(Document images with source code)
====

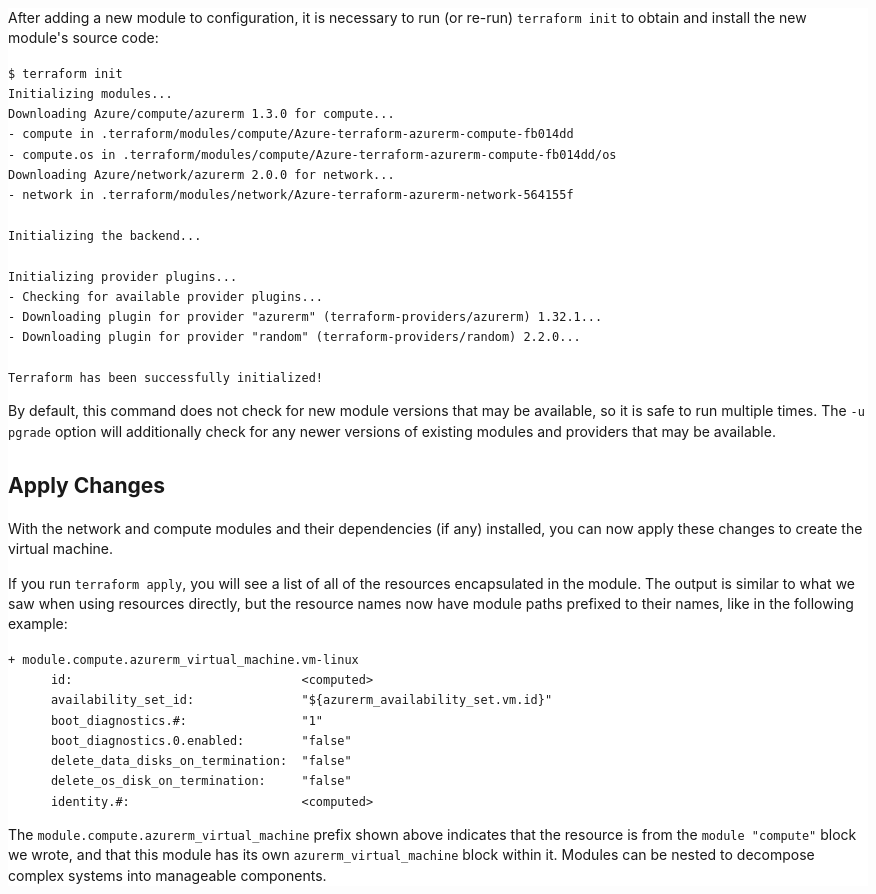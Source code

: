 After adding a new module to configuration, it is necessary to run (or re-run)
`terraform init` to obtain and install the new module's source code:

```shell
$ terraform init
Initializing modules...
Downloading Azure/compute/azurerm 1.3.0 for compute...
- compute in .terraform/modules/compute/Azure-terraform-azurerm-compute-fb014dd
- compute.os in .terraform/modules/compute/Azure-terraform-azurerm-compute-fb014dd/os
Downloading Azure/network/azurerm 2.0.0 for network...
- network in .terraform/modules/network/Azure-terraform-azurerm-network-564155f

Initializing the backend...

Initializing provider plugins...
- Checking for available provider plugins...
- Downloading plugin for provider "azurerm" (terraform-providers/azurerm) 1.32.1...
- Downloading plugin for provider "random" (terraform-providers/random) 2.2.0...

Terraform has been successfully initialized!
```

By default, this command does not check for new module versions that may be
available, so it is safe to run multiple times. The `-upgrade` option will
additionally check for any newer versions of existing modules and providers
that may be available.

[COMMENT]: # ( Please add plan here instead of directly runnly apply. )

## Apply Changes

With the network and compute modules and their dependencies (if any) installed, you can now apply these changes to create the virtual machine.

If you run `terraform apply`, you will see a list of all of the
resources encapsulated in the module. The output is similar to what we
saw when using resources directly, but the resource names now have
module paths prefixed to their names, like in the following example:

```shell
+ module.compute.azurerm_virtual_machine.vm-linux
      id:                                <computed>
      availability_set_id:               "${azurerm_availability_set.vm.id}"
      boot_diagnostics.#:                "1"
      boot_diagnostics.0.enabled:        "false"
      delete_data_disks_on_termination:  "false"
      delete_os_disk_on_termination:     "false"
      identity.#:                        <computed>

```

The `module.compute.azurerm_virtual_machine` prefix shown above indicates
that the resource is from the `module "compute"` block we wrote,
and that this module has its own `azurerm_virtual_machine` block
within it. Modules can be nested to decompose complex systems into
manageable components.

====

▶ _WHAT IS EXPECTED_
From the line that contains "that the resource" down to the final line of the entries, print every line exactly as it is, and only those lines.

▶ _YOUR RESPONSE_
that the resource is from the `module "compute"` block we wrote,
and that this module has its own `azurerm_virtual_machine` block
within it. Modules can be nested to decompose complex systems into
manageable components.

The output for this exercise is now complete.